产品简介:
细胞发生凋亡时, 会激活一些DNA内切酶,这些内切酶会切断核小体间的基因组DNA,产生180bp-200bp的 DNA 片段,表现为琼脂糖凝胶电泳中呈现的特异的梯状Ladder图谱。基因组DNA双链或单链断裂时会出现产生大量的粘性3'-OH末端,可在脱氧核糖核苷酸末端转移酶(TdT)的催化作用下,与SuperFlour-dUTP结合,从而通过荧光显微镜或流式细胞仪直接进行凋亡细胞的检测,这类方法称为脱氧核糖核苷酸末端转移酶介导的缺口末端标记法(Terminal-deoxynucleotidyl transferase mediated nick end labeling, TUNEL)。由于正常的或正在增殖的细胞几乎没有DNA的断裂,因而没有3'-OH形成,很少能够被染色。Tunel法可以对完整的单个凋亡细胞核或凋亡小体进行原位染色,能准确地反应细胞凋亡典型的生物化学和形态特征,可检测出极少量的凋亡细胞,因而在细胞凋亡的研究中广泛采用。
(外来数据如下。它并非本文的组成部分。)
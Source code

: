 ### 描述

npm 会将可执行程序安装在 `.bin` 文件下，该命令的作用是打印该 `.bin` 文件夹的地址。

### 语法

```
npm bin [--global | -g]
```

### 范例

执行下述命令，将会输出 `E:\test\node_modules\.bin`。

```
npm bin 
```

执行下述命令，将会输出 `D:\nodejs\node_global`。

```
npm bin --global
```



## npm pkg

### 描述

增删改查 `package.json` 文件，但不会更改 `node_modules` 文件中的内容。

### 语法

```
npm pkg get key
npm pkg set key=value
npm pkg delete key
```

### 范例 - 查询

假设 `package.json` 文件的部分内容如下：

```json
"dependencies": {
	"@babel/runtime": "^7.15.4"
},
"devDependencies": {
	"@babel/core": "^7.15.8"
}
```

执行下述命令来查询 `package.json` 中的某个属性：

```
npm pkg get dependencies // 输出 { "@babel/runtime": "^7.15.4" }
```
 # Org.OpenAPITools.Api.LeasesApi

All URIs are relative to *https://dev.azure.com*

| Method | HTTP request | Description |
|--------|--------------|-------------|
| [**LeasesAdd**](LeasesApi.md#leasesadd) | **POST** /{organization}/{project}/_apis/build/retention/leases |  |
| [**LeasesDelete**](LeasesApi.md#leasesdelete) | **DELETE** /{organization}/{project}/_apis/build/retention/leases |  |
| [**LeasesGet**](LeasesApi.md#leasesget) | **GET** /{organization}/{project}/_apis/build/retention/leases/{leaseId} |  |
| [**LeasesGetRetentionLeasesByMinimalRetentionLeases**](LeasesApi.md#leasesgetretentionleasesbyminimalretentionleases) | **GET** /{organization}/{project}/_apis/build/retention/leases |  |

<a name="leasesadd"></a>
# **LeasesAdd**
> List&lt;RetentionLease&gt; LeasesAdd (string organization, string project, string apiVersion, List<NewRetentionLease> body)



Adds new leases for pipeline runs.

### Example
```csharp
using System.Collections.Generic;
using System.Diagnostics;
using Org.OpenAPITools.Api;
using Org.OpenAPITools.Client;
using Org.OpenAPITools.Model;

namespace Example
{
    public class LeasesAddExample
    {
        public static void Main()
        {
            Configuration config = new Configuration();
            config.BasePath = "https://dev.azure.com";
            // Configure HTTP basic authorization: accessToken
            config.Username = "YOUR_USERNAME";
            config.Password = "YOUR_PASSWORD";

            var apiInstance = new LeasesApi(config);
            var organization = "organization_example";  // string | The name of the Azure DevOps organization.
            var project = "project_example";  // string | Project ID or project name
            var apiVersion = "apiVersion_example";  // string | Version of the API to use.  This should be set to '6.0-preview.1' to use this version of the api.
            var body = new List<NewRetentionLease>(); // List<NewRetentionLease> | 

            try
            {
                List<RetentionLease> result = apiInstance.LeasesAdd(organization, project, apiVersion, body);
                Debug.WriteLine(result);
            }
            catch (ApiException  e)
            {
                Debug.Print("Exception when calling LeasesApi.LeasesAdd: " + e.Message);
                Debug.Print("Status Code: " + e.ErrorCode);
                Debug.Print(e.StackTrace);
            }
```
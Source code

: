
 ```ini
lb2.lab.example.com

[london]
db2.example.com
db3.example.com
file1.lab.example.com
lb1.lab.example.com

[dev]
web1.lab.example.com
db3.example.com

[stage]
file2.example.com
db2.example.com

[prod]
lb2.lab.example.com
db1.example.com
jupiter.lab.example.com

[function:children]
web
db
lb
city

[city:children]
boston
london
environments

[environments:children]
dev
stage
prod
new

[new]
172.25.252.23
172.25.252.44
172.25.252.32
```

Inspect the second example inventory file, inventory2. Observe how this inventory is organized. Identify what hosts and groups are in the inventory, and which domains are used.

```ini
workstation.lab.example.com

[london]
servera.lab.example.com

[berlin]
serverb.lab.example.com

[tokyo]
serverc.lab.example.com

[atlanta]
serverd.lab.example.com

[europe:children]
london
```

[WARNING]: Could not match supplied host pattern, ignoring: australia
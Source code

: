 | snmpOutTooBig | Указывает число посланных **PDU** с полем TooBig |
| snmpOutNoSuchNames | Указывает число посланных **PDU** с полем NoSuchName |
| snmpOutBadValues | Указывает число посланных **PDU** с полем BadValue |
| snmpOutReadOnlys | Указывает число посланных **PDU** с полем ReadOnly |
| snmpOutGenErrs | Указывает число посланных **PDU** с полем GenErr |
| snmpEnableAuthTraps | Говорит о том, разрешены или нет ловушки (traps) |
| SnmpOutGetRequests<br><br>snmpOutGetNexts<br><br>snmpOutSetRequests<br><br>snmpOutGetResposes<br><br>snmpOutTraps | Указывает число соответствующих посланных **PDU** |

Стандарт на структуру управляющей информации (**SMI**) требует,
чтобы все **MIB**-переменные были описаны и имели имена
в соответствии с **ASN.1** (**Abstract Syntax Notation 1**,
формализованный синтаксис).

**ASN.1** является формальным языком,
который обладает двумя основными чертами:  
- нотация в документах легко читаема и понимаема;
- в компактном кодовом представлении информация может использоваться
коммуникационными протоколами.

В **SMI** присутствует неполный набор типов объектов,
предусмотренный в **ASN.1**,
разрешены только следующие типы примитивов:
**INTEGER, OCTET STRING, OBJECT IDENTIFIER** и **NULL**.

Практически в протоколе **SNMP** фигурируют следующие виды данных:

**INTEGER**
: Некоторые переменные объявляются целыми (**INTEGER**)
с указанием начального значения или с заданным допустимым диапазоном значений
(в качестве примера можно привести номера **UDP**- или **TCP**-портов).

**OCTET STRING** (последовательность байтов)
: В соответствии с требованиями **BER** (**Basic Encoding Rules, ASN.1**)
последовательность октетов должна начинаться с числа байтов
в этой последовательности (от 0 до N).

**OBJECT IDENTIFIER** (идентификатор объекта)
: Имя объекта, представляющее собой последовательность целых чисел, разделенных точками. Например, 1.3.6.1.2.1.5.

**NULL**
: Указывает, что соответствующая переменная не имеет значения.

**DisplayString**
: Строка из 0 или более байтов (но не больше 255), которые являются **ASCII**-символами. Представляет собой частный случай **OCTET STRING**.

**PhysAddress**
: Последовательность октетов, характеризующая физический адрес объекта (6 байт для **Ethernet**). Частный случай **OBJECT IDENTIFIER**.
本试剂盒应用范围广,可用于检测冷冻或石蜡切片中的细胞凋亡情况,也可检测培养的贴壁细胞或悬浮细胞的凋亡情况。可选择性的检测凋亡细胞,而非坏死细胞或因辐照和药物治疗而造成的 DNA 链断裂的细胞。本试剂盒检测细胞凋亡,耗时短,只需一步染色反应,洗涤后即可检测。
产品内容:
产品组分 | 20T | 50T | 100T | 保存条件 |
TUNEL Reaction Buffer | 1ml | 2*1.5ml | 6ml | -20℃避光 |
TdT Enzyme | 20ul | 50ul | 100ul | -20℃ |
Proteinase K (2 mg/mL) | 40ul | 100ul | 200ul | -20℃ |
DNase I (2 U/ μL) | 5ul | 13ul | 26ul | -20℃ |
10 × DNase I Buffer | 100ul | 260ul | 500ul | -20℃ |
自备材料:
PBS 缓冲液(pH~7.4);4%多聚甲醛;牛血清白蛋白 (BSA) 或正常的羊、牛血清;70%乙醇(自选);脱蜡溶剂(石蜡切片样本)
操作步骤:
一、样品的准备:
A) 对于贴壁细胞或细胞涂片:
1) PBS清洗2次。注:如果担心细胞涂片的细胞贴得不牢,可以干燥样品使细胞贴得更牢。
2) 细胞固定:加入适量 4% 多聚甲醛(pH 7.4)溶液,4℃ 放置 30 min 。PBS清洗2次。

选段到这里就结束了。